Professor Hansen writes: “Professors, instead of just awarding the grade that each student earns, would apparently have to adjust them so that academically weaker, ‘underrepresented racial/ethnic’ students perform at the same level and receive the same grades as academically stronger students.

“At the very least, this means even greater expenditures on special tutoring for weaker targeted minority students. It is also likely to trigger a new outbreak of grade inflation, as professors find out that they can avoid trouble over ‘inequitable’ grade distributions by giving every student a high grade.”

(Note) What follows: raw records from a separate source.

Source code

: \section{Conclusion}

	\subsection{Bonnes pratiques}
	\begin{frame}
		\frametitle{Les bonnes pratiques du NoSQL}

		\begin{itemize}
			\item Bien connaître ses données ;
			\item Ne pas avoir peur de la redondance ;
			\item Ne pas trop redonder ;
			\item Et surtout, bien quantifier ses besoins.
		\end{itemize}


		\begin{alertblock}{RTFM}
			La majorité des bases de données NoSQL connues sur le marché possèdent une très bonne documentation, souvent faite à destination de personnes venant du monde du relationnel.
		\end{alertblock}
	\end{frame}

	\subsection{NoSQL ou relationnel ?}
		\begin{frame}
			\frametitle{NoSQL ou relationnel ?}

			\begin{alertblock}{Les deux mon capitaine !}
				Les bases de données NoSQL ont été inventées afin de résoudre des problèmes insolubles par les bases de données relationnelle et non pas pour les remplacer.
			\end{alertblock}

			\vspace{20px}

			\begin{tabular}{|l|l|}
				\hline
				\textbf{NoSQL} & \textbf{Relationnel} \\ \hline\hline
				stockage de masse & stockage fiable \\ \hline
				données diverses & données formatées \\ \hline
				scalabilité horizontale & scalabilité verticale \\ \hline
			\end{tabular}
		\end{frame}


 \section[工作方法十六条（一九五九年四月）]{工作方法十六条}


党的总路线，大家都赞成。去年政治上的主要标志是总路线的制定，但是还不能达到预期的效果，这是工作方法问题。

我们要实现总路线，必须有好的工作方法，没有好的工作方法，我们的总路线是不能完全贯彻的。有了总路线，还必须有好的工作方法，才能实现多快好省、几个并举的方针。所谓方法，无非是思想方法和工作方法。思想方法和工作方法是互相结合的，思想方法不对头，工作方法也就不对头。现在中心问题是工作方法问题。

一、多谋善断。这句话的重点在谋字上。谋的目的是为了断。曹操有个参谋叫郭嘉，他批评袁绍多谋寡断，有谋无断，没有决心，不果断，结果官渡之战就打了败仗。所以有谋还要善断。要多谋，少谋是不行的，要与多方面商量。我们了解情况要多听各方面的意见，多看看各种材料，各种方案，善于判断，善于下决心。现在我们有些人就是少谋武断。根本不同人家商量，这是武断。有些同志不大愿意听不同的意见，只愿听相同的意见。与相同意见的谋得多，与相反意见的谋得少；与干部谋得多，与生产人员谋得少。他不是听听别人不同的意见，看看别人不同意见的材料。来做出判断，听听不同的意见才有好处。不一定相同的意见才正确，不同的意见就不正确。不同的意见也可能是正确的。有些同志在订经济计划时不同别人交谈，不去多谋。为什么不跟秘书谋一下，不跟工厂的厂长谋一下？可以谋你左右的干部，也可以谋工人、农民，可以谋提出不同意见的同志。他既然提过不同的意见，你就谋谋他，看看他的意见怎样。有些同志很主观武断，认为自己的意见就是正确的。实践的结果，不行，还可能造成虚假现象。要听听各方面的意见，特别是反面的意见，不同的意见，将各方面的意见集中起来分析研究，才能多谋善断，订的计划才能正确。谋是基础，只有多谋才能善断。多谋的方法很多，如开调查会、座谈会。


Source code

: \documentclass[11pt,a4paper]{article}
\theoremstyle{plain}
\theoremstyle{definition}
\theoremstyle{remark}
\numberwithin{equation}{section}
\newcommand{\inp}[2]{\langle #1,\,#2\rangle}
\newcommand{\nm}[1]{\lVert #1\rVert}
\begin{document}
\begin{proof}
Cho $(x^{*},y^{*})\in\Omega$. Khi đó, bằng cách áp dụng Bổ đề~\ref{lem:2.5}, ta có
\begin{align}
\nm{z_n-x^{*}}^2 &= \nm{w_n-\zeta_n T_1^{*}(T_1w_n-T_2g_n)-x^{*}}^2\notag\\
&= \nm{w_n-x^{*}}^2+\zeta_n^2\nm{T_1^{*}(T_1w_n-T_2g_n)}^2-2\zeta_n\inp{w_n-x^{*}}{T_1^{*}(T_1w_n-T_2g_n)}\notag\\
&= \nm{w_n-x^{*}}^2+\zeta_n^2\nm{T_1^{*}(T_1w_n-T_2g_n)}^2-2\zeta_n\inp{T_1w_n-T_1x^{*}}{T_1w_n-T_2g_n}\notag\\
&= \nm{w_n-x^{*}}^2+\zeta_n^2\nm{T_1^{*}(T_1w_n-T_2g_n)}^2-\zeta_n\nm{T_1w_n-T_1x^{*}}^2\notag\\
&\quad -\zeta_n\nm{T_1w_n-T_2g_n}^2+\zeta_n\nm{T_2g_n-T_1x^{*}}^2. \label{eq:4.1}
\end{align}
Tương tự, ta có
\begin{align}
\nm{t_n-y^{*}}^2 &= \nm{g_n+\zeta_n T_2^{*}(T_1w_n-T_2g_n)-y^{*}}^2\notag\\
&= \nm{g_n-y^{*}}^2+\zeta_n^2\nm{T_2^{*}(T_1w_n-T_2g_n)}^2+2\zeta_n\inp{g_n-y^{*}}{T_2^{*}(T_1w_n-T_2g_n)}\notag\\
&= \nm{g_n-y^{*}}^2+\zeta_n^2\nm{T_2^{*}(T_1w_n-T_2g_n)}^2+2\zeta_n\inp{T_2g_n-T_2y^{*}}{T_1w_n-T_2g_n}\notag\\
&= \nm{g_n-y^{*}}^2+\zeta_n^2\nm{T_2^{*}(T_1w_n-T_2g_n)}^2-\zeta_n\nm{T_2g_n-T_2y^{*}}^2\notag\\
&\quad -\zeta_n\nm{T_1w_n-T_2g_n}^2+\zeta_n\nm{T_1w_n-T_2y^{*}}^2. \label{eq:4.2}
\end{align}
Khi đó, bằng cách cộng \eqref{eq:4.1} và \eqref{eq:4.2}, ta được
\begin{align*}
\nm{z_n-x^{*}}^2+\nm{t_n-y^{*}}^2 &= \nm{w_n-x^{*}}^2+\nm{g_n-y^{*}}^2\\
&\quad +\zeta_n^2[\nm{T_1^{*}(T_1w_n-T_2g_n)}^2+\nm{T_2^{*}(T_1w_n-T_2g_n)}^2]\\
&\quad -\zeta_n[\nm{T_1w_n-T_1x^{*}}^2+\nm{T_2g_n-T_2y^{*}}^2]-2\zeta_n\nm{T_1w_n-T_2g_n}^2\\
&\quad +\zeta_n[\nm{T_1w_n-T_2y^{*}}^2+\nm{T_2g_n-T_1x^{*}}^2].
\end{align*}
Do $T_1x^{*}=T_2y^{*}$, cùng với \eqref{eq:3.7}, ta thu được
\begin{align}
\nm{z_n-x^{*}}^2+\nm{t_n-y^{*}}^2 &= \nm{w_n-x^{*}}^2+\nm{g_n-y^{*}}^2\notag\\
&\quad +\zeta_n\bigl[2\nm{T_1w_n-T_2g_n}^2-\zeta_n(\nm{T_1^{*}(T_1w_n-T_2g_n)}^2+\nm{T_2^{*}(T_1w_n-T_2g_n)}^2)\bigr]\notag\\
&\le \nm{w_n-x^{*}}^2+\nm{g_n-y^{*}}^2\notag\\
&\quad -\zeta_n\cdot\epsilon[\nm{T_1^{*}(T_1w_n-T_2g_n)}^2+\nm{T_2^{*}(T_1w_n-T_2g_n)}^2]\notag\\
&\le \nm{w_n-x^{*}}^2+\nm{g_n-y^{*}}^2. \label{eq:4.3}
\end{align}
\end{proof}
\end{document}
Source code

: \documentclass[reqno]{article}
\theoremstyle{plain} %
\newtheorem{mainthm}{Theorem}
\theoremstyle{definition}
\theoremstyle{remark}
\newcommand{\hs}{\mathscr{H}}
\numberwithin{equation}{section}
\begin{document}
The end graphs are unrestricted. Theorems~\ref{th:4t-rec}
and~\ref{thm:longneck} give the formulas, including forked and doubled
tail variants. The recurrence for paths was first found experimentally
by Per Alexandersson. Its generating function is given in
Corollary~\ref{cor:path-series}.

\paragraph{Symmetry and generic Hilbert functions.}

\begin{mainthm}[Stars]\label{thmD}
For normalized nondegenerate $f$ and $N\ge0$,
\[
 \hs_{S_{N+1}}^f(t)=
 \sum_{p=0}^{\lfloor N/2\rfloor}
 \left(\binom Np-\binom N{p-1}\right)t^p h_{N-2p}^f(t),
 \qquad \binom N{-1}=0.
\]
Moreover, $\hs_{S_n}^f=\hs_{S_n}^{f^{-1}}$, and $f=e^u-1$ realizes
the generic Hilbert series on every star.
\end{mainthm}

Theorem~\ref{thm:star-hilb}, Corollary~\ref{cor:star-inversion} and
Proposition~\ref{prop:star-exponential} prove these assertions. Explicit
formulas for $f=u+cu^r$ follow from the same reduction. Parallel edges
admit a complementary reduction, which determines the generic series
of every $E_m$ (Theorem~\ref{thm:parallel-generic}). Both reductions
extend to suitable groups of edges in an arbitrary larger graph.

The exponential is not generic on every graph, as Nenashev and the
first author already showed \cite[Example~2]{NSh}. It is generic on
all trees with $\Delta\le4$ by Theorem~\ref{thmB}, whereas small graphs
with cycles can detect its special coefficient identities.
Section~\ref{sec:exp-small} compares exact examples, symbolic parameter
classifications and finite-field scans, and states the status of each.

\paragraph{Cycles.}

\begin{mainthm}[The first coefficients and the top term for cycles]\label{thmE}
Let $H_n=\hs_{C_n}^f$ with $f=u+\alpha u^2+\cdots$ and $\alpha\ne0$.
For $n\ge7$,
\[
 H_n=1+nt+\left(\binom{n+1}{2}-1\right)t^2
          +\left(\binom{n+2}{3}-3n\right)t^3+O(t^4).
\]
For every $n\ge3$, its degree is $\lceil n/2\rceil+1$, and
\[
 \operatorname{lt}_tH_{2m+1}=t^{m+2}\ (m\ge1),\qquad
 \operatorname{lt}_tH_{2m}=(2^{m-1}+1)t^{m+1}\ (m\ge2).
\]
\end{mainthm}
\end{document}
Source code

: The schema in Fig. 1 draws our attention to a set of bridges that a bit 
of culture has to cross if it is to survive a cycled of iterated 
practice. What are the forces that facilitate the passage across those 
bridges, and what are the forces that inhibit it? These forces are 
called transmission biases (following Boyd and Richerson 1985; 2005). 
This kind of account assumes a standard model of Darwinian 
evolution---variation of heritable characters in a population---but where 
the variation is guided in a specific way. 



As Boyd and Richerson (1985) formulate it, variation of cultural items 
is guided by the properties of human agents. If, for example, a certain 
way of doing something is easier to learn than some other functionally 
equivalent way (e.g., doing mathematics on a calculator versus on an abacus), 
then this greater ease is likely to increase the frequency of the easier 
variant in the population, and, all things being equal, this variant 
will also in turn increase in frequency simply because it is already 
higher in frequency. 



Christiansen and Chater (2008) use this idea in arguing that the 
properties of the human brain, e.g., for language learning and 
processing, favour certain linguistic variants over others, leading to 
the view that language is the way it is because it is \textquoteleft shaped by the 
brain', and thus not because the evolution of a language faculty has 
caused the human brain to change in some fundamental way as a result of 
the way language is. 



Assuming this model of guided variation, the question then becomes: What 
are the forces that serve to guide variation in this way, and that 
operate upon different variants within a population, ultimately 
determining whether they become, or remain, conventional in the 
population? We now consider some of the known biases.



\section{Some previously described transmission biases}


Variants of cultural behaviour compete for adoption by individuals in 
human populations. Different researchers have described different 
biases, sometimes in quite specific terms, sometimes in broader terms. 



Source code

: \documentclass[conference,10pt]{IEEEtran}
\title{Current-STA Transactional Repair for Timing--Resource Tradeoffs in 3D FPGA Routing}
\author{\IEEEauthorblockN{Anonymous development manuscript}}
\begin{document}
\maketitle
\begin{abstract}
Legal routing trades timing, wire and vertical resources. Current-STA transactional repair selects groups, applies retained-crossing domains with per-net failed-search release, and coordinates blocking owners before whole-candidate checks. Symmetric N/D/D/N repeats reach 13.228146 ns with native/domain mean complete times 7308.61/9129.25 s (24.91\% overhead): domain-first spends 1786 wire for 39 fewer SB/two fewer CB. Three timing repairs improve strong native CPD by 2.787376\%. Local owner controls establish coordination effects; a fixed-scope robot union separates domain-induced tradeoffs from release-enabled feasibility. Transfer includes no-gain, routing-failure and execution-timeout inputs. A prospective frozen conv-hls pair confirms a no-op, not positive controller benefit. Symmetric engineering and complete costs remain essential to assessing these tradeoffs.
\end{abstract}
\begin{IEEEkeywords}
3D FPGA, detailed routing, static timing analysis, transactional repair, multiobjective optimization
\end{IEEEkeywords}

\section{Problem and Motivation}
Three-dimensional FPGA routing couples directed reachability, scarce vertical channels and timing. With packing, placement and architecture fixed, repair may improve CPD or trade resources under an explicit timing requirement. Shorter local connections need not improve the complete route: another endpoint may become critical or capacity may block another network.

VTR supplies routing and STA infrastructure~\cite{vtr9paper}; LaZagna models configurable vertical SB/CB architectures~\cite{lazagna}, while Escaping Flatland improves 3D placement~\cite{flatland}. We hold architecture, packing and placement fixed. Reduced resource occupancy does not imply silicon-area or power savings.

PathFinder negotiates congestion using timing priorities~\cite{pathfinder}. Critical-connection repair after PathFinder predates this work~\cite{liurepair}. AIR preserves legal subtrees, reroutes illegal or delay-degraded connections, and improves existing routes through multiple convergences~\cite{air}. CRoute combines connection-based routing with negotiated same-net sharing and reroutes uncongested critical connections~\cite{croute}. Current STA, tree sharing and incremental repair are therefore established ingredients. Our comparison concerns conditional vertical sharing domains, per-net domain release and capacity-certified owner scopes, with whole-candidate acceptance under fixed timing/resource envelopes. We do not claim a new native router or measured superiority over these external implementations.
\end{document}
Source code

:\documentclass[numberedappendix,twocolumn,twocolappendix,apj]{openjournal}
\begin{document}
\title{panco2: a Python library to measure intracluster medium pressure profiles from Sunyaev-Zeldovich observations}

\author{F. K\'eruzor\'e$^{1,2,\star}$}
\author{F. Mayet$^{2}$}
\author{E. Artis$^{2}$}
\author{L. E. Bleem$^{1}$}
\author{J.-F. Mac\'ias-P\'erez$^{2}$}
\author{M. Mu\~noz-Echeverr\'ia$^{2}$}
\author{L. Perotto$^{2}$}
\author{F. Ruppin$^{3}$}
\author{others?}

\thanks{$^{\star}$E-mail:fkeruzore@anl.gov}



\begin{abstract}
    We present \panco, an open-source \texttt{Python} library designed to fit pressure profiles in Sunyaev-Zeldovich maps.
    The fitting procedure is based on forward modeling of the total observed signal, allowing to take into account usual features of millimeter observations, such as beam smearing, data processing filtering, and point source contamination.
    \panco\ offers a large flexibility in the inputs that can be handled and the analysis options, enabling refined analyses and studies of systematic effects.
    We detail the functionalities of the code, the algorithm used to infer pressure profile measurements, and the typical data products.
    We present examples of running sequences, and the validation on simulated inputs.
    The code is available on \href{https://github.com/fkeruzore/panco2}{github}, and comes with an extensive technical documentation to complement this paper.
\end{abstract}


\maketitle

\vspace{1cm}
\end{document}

So diversity, quotas and social transformation of the campus are more important than learning anything.  The faculty senate, professors, administrators and students who signed off on this are either OK with the plan, or haven’t been paying attention.

Author

  • John Leo

    John Leo is the editor of Minding the Campus, dedicated to chronicling imbalances within higher education and restoring intellectual pluralism to our American universities. His popular column, "On Society," ran in U.S.News & World Report for 17 years.

53 thoughts on “An Amazing Diversity Plan at Madison

  1. “Affirmative action grading” has gone on for generations, in tandem with affirmative action admissions. Otherwise, most black and Hispanic AA admissions would flunk out, which once was the case.

    And how could things be otherwise, if the same classroom contains one group, who average IQ is 105 (Chinese) another whose average IQ is 100 (white Americans), another whose average IQ is 89 (Hispanics), and a fourth whose average IQ is 78-85 (American blacks)?

  2. What is the purpose of “equality” when certain ethnicities are rewarded dispropotionately on the basis of a demographic characteristic?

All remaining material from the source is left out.